Dec 18, 2023

Updating how we measure quantum quality and speed

Posted by in categories: computing, quantum physics

IBM introduces introducing two new metrics — error per layered gate (EPLG) and CLOPSh — to fully encapsulate the performance of 100+ qubit processors powering this utility-scale era.

Layer fidelity provides a benchmark that encapsulates the entire processor’s ability to run circuits while revealing information about individual qubits, gates, and crosstalk. It expands on a well-established way to benchmark quantum computers, called randomized benchmarking. With randomized benchmarking, we add a set of randomized Clifford group gates (that’s the basic set of gates we use: X, Y, Z, H, SX, CNOT, ECR, CZ, etc.) to the circuit, then run an operation that we know, mathematically, should represent the inverse of the sequence of operations that precede it.

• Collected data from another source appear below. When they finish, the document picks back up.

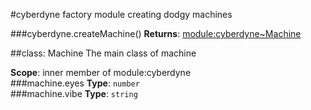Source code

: <a name="module_cyberdyne"></a>
#cyberdyne
factory module creating dodgy machines

  
<a name="module_cyberdyne.createMachine"></a>
###cyberdyne.createMachine()
**Returns**: [module:cyberdyne~Machine](#module_cyberdyne.Machine)  
<a name="module_cyberdyne.Machine"></a>

##class: Machine
The main class of machine

**Scope**: inner member of module:cyberdyne  
<a name="module_cyberdyne.Machine#eyes"></a>
###machine.eyes
**Type**: `number`  
<a name="module_cyberdyne.Machine#vibe"></a>
###machine.vibe
**Type**: `string`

If any of the qubits do not return to their original state by the inverse operation upon measurement, then we know there was an error. We extract a number from this experiment by repeating it multiple times with more and more random gates, plotting on a graph how the errors increase with more gates, fitting an exponential decay to the plot, and using that line to calculate a number between 0 and 1, called the fidelity.

So, layer fidelity gives us a way to combine randomized benchmarking data for larger circuits to tell us things about the whole processor and its subsets of qubits.